Thursday, 13 May 2010
Being at home today, I took the opportunity to go for Chinese food with a friend this lunchtime. On my way back I used my new toy to check my email. One of those "Because I could" things. Now my constant connectivity extends its reach to almost anywhere within the radius of a cell tower. I realised I'd walked over half the way home with only the barest glance at my surroundings which was a crying shame because it''s been a beautiful day. By way of atonement I stopped by the river for a few minutes and took a picture of a pair of hopeful ducks in the shade. No food for them, they soon lost interest in me.
A few things recently have made me realise how much what we do has been changed by requiring a constant connection to the rest of the world. First, my office being disconnected from the world. Bang! four days of work made very difficult. At least we can do something at home, another company in the building has a phone-based business model and has had to shut up shop for the duration. It's not impossible that our inept JCB operator could have cost a few people their jobs by the time all this is over.
Then there's the TV. My wife is away for a few days so I have to tell our PVR what to record in her absence. When I turned it on, nothing save a "No signal" message. A quick status check on the BBC Engineering web site finds our transmitter is undergoing maintenance today. A service one takes for granted having disappeared, several hundred pounds worth of TV and video kit suddenly stands completely useless.
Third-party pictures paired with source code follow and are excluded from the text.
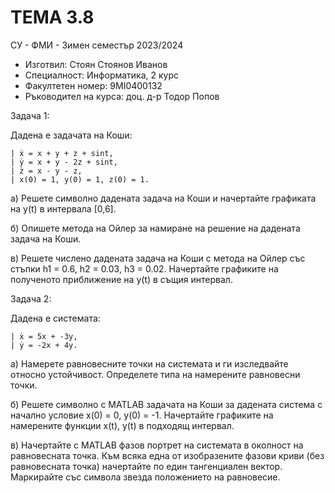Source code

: # ТЕМА 3.8

СУ - ФМИ - Зимен семестър 2023/2024
- Изготвил: Стоян Стоянов Иванов
- Специалност: Информатика, 2 курс
- Факултетен номер: 9MI0400132
- Ръководител на курса: доц. д-р Тодор Попов

Задача 1:

Дадена е задачата на Коши:

    | ẋ = x + y + z + sint,
    | ẏ = x + y - 2z + sint,
    | ż = x - y - z,
    | x(0) = 1, y(0) = 1, z(0) = 1.

a) Решете символно дадената задача на Коши и начертайте графиката на y(t) в интервала [0,6].

б) Опишете метода на Ойлер за намиране на решение на дадената задача на Коши.

в) Решете числено дадената задача на Коши с метода на Ойлер със стъпки h1 = 0.6, h2 = 0.03, h3 = 0.02. Начертайте графиките на полученото приближение на y(t) в същия интервал.

Задача 2:

Дадена е системата:

    | ẋ = 5x + -3y,
    | ẏ = -2x + 4y.

а) Намерете равновесните точки на системата и ги изследвайте относно устойчивост. Определете типа на намерените равновесни точки. 

б) Решете символно с MATLAB задачата на Коши за дадената система с начално условие x(0) = 0, y(0) = -1. Начертайте графиките на намерените функции x(t), y(t) в подходящ интервал.

в) Начертайте с MATLAB фазов портрет на системата в околност на равновесната точка. Към всяка една от изобразените фазови криви (без равновесната точка) начертайте по един тангенциален вектор. Маркирайте със символа звезда положението на равновесие. 
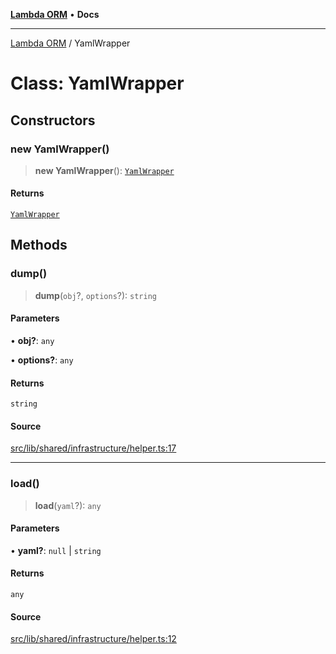 [**Lambda ORM**](../README.md) • **Docs**

***

[Lambda ORM](../README.md) / YamlWrapper

# Class: YamlWrapper

## Constructors

### new YamlWrapper()

> **new YamlWrapper**(): [`YamlWrapper`](YamlWrapper.md)

#### Returns

[`YamlWrapper`](YamlWrapper.md)

## Methods

### dump()

> **dump**(`obj`?, `options`?): `string`

#### Parameters

• **obj?**: `any`

• **options?**: `any`

#### Returns

`string`

#### Source

[src/lib/shared/infrastructure/helper.ts:17](https://github.com/lambda-orm/lambdaorm-base/blob/aa369ded9e7763a31678c0168646a8ee1291b500/src/lib/shared/infrastructure/helper.ts#L17)

***

### load()

> **load**(`yaml`?): `any`

#### Parameters

• **yaml?**: `null` \| `string`

#### Returns

`any`

#### Source

[src/lib/shared/infrastructure/helper.ts:12](https://github.com/lambda-orm/lambdaorm-base/blob/aa369ded9e7763a31678c0168646a8ee1291b500/src/lib/shared/infrastructure/helper.ts#L12)
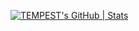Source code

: [![TEMPEST's GitHub | Stats](https://stats.quine.sh/TEMPEST/github?theme=dark)](https://quine.sh?utm_source=widgets&utm_campaign=TEMPEST)
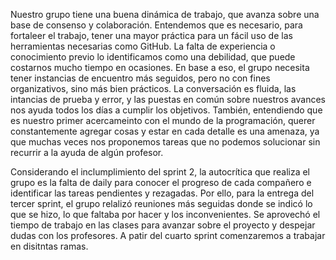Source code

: Nuestro grupo tiene una buena dinámica de trabajo, que avanza sobre una base de consenso y colaboración. Entendemos que es necesario, para fortaleer el trabajo, tener una mayor práctica para un fácil uso de las herramientas necesarias como GitHub. 
La falta de experiencia o conocimiento previo lo identificamos como una debilidad, que puede costarnos mucho tiempo en ocasiones. En base a eso, el grupo necesita tener instancias de encuentro más seguidos, pero no con fines organizativos, sino más bien prácticos. 
La conversación es fluida, las intancias de prueba y error, y las puestas en común sobre nuestros avances nos ayuda todos los días a cumplir los objetivos. 
También, entendiendo que es nuestro primer acercameinto con el mundo de la programación, querer constantemente agregar cosas y estar en cada detalle es una amenaza, ya que muchas veces nos proponemos tareas que no podemos solucionar sin recurrir a la ayuda de algún profesor.

   <!--  Tercer Sprint -->
Considerando el inclumplimiento del sprint 2, la autocrítica que realiza el grupo es la falta de daily para conocer el progreso de cada compañero e identificar las tareas pendientes y rezagadas. 
Por ello, para la entrega del tercer sprint, el grupo relalizó reuniones más seguidas donde se indicó lo que se hizo, lo que faltaba por hacer y los inconvenientes.
Se aprovechó el tiempo de trabajo en las clases para avanzar sobre el proyecto y despejar dudas con los profesores.
A patir del cuarto sprint comenzaremos a trabajar en disitntas ramas. 
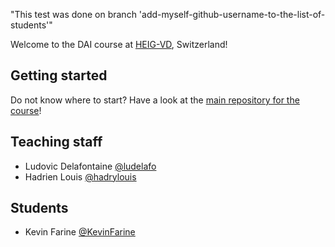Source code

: "This test was done on branch 'add-myself-github-username-to-the-list-of-students'"

Welcome to the DAI course at [HEIG-VD](https://heig-vd.ch), Switzerland!

## Getting started

Do not know where to start? Have a look at the
[main repository for the course](https://github.com/heig-vd-dai-course/heig-vd-dai-course)!

## Teaching staff

<!--
Please add your name in alphabetical order (by last name) in this format:
First name Last name [@GitHub username](https://github.com/USERNAME)
-->

- Ludovic Delafontaine [@ludelafo](https://github.com/ludelafo/)
- Hadrien Louis [@hadrylouis](https://github.com/hadrylouis)

## Students

<!--
Please add your name in alphabetical order (by last name) in this format:
First name Last name [@GitHub username](https://github.com/USERNAME)
-->

- Kevin Farine [@KevinFarine](https://github.com/KevinFarine)
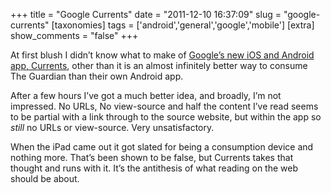 +++
title = "Google Currents"
date = "2011-12-10 16:37:09"
slug = "google-currents"
[taxonomies]
tags = ['android','general','google','mobile']
[extra]
show_comments = "false"
+++

At first blush I didn’t know what to make of [Google’s new iOS and Android app, Currents](http://www.google.com/producer/currents), other than it is an almost infinitely better way to consume The Guardian than their own Android app.

After a few hours I’ve got a much better idea, and broadly, I’m not impressed. No URLs, No view-source and half the content I’ve read seems to be partial with a link through to the source website, but within the app so *still* no URLs or view-source. Very unsatisfactory.

When the iPad came out it got slated for being a consumption device and nothing more. That’s been shown to be false, but Currents takes that thought and runs with it. It’s the antithesis of what reading on the web should be about.
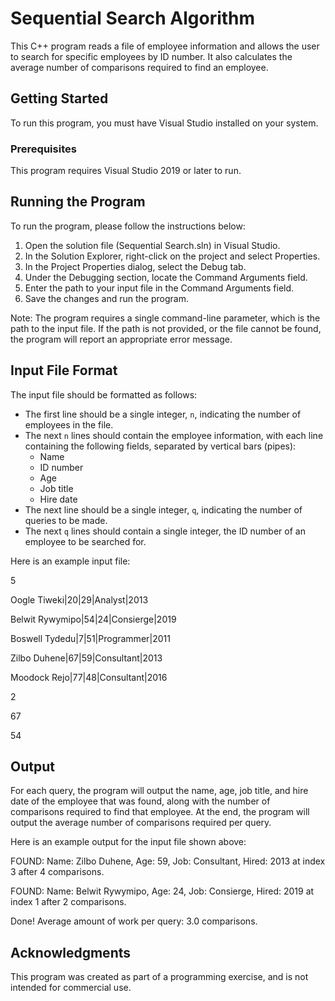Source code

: # Sequential Search Algorithm

This C++ program reads a file of employee information and allows the user to search for specific employees by ID number. It also calculates the average number of comparisons required to find an employee.

## Getting Started

To run this program, you must have Visual Studio installed on your system.

### Prerequisites

This program requires Visual Studio 2019 or later to run.

## Running the Program

To run the program, please follow the instructions below:

1. Open the solution file (Sequential Search.sln) in Visual Studio.
2. In the Solution Explorer, right-click on the project and select Properties.
3. In the Project Properties dialog, select the Debug tab.
4. Under the Debugging section, locate the Command Arguments field.
5. Enter the path to your input file in the Command Arguments field.
6. Save the changes and run the program.

Note: The program requires a single command-line parameter, which is the path to the input file. If the path is not provided, or the file cannot be found, the program will report an appropriate error message.

## Input File Format

The input file should be formatted as follows:

- The first line should be a single integer, `n`, indicating the number of employees in the file.
- The next `n` lines should contain the employee information, with each line containing the following fields, separated by vertical bars (pipes):
  - Name
  - ID number
  - Age
  - Job title
  - Hire date
- The next line should be a single integer, `q`, indicating the number of queries to be made.
- The next `q` lines should contain a single integer, the ID number of an employee to be searched for.

Here is an example input file:

5

Oogle Tiweki|20|29|Analyst|2013

Belwit Rywymipo|54|24|Consierge|2019

Boswell Tydedu|7|51|Programmer|2011

Zilbo Duhene|67|59|Consultant|2013

Moodock Rejo|77|48|Consultant|2016

2

67

54

## Output

For each query, the program will output the name, age, job title, and hire date of the employee that was found, along with the number of comparisons required to find that employee. At the end, the program will output the average number of comparisons required per query.

Here is an example output for the input file shown above:

FOUND: Name: Zilbo Duhene, Age: 59, Job: Consultant, Hired: 2013 at index 3 after 4 comparisons.

FOUND: Name: Belwit Rywymipo, Age: 24, Job: Consierge, Hired: 2019 at index 1 after 2 comparisons.

Done! Average amount of work per query: 3.0 comparisons.


## Acknowledgments

This program was created as part of a programming exercise, and is not intended for commercial use.

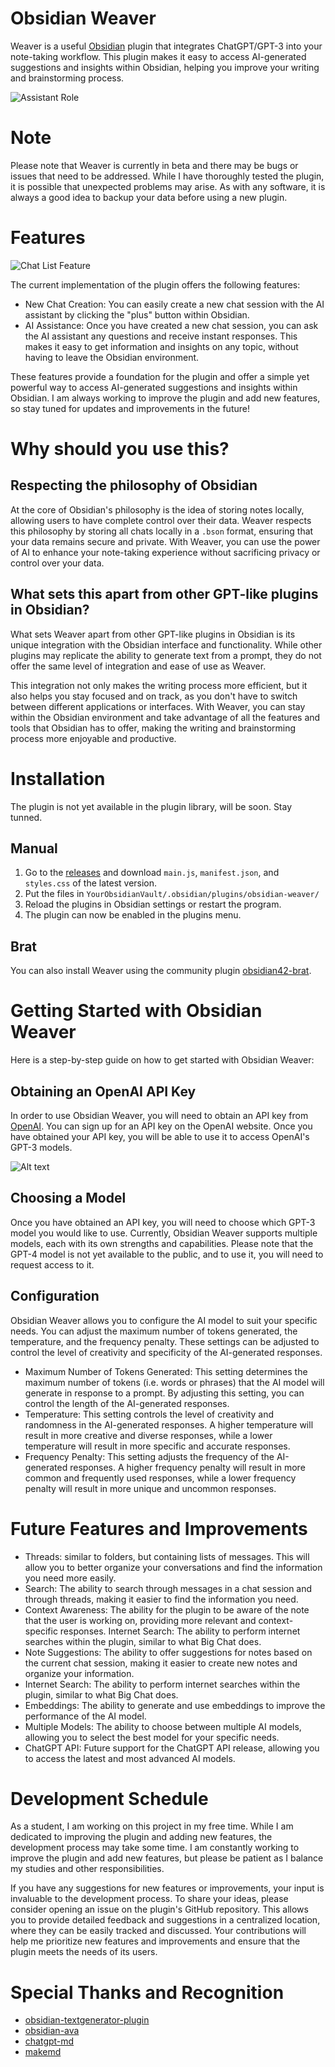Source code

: # Obsidian Weaver

Weaver is a useful [Obsidian](https://obsidian.md) plugin that integrates ChatGPT/GPT-3 into your note-taking workflow. This plugin makes it easy to access AI-generated suggestions and insights within Obsidian, helping you improve your writing and brainstorming process.

![Assistant Role](docs/obsidian-weaver-role.png)

# Note

Please note that Weaver is currently in beta and there may be bugs or issues that need to be addressed. While I have thoroughly tested the plugin, it is possible that unexpected problems may arise. As with any software, it is always a good idea to backup your data before using a new plugin.

# Features

![Chat List Feature](docs/obsidian-weaver-chat-list.png)

The current implementation of the plugin offers the following features:

- New Chat Creation: You can easily create a new chat session with the AI assistant by clicking the "plus" button within Obsidian.
- AI Assistance: Once you have created a new chat session, you can ask the AI assistant any questions and receive instant responses. This makes it easy to get information and insights on any topic, without having to leave the Obsidian environment.

These features provide a foundation for the plugin and offer a simple yet powerful way to access AI-generated suggestions and insights within Obsidian. I am always working to improve the plugin and add new features, so stay tuned for updates and improvements in the future!

# Why should you use this?
## Respecting the philosophy of Obsidian

At the core of Obsidian's philosophy is the idea of storing notes locally, allowing users to have complete control over their data. Weaver respects this philosophy by storing all chats locally in a `.bson` format, ensuring that your data remains secure and private. With Weaver, you can use the power of AI to enhance your note-taking experience without sacrificing privacy or control over your data.

## What sets this apart from other GPT-like plugins in Obsidian?

What sets Weaver apart from other GPT-like plugins in Obsidian is its unique integration with the Obsidian interface and functionality. While other plugins may replicate the ability to generate text from a prompt, they do not offer the same level of integration and ease of use as Weaver.

This integration not only makes the writing process more efficient, but it also helps you stay focused and on track, as you don't have to switch between different applications or interfaces. With Weaver, you can stay within the Obsidian environment and take advantage of all the features and tools that Obsidian has to offer, making the writing and brainstorming process more enjoyable and productive.

# Installation

The plugin is not yet available in the plugin library, will be soon. Stay tunned.

## Manual

1.  Go to the [releases](https://github.com/vasilecampeanu/obsidian-weaver/releases) and download `main.js`, `manifest.json`, and `styles.css` of the latest version.
2.  Put the files in `YourObsidianVault/.obsidian/plugins/obsidian-weaver/`
3.  Reload the plugins in Obsidian settings or restart the program.
4.  The plugin can now be enabled in the plugins menu.

## Brat

You can also install Weaver using the community plugin [obsidian42-brat](https://github.com/TfTHacker/obsidian42-brat).

# Getting Started with Obsidian Weaver

Here is a step-by-step guide on how to get started with Obsidian Weaver:

## Obtaining an OpenAI API Key

In order to use Obsidian Weaver, you will need to obtain an API key from [OpenAI](https://platform.openai.com). You can sign up for an API key on the OpenAI website. Once you have obtained your API key, you will be able to use it to access OpenAI's GPT-3 models.

![Alt text](docs/openai-api-key.png)

## Choosing a Model

Once you have obtained an API key, you will need to choose which GPT-3 model you would like to use. Currently, Obsidian Weaver supports multiple models, each with its own strengths and capabilities. Please note that the GPT-4 model is not yet available to the public, and to use it, you will need to request access to it.

## Configuration

Obsidian Weaver allows you to configure the AI model to suit your specific needs. You can adjust the maximum number of tokens generated, the temperature, and the frequency penalty. These settings can be adjusted to control the level of creativity and specificity of the AI-generated responses.

- Maximum Number of Tokens Generated: This setting determines the maximum number of tokens (i.e. words or phrases) that the AI model will generate in response to a prompt. By adjusting this setting, you can control the length of the AI-generated responses.
- Temperature: This setting controls the level of creativity and randomness in the AI-generated responses. A higher temperature will result in more creative and diverse responses, while a lower temperature will result in more specific and accurate responses.
- Frequency Penalty: This setting adjusts the frequency of the AI-generated responses. A higher frequency penalty will result in more common and frequently used responses, while a lower frequency penalty will result in more unique and uncommon responses.

# Future Features and Improvements

- Threads: similar to folders, but containing lists of messages. This will allow you to better organize your conversations and find the information you need more easily.
- Search: The ability to search through messages in a chat session and through threads, making it easier to find the information you need.
- Context Awareness: The ability for the plugin to be aware of the note that the user is working on, providing more relevant and context-specific responses.
Internet Search: The ability to perform internet searches within the plugin, similar to what Big Chat does.
- Note Suggestions: The ability to offer suggestions for notes based on the current chat session, making it easier to create new notes and organize your information.
- Internet Search: The ability to perform internet searches within the plugin, similar to what Big Chat does.
- Embeddings: The ability to generate and use embeddings to improve the performance of the AI model.
- Multiple Models: The ability to choose between multiple AI models, allowing you to select the best model for your specific needs.
- ChatGPT API: Future support for the ChatGPT API release, allowing you to access the latest and most advanced AI models.

# Development Schedule

As a student, I am working on this project in my free time. While I am dedicated to improving the plugin and adding new features, the development process may take some time. I am constantly working to improve the plugin and add new features, but please be patient as I balance my studies and other responsibilities.

If you have any suggestions for new features or improvements, your input is invaluable to the development process. To share your ideas, please consider opening an issue on the plugin's GitHub repository. This allows you to provide detailed feedback and suggestions in a centralized location, where they can be easily tracked and discussed. Your contributions will help me prioritize new features and improvements and ensure that the plugin meets the needs of its users.

# Special Thanks and Recognition

- [obsidian-textgenerator-plugin](https://github.com/nhaouari/obsidian-textgenerator-plugin)
- [obsidian-ava](https://github.com/louis030195/obsidian-ava)
- [chatgpt-md](https://github.com/bramses/chatgpt-md)
- [makemd](https://github.com/Make-md/makemd)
Working in a tech based industry I guess I'm slightly ahead of the curve on some technologies. I've been an enthusiastic adopter of the cloud, I have a very quick PC yet nearly all of the services I use it for are online, hosted somewhere in California rather than on my hard disk. These aren't just entertainment or social networking services, I think it's safe to say that my ability to earn a living depends on cloud-hosted services, not least our company email server. Being abruptly disconnected from them is a reminder of the fragility of the personal infrastructure with which we've surrounded ourselves and I have to admit it's left me sitting a little less easily as I continue working.
Somehow I can't imagine the three inch screen of the DEXT will be quite enough for me to do my job.